Current Research Interests:
Research Statement
The proliferation of electronic networks and of client-server technologies has created a new era of software applications for harnessing information. The rapid growth in the number and size of large databases and the application-driven demand to extract knowledge from them has increased the interest in knowledge discovery in databases. Intelligent agents can make information useful by exploring the information environment (e.g. enterprise intranets, financial market data, news-wire services, digital libraries) in order to provide efficient and intelligent access and analysis to essential information, according to the decision context of the user.

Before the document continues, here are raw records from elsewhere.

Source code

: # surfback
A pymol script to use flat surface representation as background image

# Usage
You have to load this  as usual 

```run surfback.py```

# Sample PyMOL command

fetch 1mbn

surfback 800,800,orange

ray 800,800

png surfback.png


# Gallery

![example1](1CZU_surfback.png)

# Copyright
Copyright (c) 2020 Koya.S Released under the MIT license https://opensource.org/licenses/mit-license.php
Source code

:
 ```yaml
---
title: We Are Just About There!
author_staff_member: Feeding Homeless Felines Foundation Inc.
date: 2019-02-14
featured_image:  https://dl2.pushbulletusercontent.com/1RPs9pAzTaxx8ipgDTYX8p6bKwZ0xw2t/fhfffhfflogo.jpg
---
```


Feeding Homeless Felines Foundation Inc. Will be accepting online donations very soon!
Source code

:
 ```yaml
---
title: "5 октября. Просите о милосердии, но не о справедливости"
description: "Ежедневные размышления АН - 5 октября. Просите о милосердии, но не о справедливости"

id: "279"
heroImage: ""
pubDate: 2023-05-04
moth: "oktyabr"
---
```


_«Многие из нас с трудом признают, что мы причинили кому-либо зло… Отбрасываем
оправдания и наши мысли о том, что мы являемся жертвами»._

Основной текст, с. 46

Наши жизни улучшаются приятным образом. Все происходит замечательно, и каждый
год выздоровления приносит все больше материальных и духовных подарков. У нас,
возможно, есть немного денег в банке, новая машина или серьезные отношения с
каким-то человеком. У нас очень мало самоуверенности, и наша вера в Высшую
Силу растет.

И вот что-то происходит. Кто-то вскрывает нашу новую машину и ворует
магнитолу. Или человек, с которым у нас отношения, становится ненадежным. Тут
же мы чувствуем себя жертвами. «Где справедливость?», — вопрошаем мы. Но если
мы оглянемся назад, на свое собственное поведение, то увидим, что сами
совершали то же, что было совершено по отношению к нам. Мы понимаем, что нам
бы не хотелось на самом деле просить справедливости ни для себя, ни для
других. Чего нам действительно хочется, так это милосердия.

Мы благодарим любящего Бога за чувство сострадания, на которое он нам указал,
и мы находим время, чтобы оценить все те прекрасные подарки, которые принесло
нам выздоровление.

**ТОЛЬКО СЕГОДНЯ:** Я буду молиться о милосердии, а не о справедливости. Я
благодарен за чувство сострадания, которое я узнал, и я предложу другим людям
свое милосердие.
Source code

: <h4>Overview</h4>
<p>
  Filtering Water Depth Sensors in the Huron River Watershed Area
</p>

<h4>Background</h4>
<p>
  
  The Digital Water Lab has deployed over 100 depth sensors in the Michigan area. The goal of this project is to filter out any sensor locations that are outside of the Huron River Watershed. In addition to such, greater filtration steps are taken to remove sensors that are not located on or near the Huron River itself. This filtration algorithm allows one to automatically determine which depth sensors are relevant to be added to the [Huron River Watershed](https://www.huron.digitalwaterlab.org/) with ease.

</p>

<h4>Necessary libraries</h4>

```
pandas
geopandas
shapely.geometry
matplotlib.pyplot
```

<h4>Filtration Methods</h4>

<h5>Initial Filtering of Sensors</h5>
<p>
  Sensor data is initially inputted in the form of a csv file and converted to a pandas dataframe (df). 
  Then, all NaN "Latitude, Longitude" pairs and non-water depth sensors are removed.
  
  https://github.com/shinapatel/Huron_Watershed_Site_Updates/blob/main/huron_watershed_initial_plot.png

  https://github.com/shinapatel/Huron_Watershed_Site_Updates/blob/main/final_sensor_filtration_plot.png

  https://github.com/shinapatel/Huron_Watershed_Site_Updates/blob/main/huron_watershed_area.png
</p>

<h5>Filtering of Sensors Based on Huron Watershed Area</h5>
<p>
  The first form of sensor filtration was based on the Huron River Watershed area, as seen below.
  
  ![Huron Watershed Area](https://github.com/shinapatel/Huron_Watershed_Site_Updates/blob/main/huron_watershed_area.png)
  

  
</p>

Machine learning techniques - reinforcement learning and unsupervised learning in particular - together with distributed problem-solving approaches, can be employed for building intelligent agents for tasks such as process scheduling, data analysis and information routing, filtering and retrieval. These agents are able to operate in real-time in order to satisfy a set of time-dependent goals or motivations; to improve competence in meeting these goals based on experience; and to adapt to unforeseen situations. In addition, the use of the computational market metaphor provides the mechanisms for learning and adaptation amongst such agents as well as a new framework for engineering distributed software systems.
Projects
- SIGMA: Multi-agent systems based on computational markets;
- a multi-agent computational market framework as an integrated methodology for software engineering;
- agents for intelligent workflow design, monitoring and decision support in enterprise information networks;
- the integration of reinforcement learning with unsupervised learning and its application to autonomous agents for planning and control tasks;
- the application of neural networks and of other non-linear modeling and optimization techniques for data analysis and decision-making in finance, manufacturing and medicine;
- the incorporation of pragmatic considerations (resource and accuracy constraints such as time, space, accuracy, cost of testing and cost of errors) as reguralizers in inductive learning systems.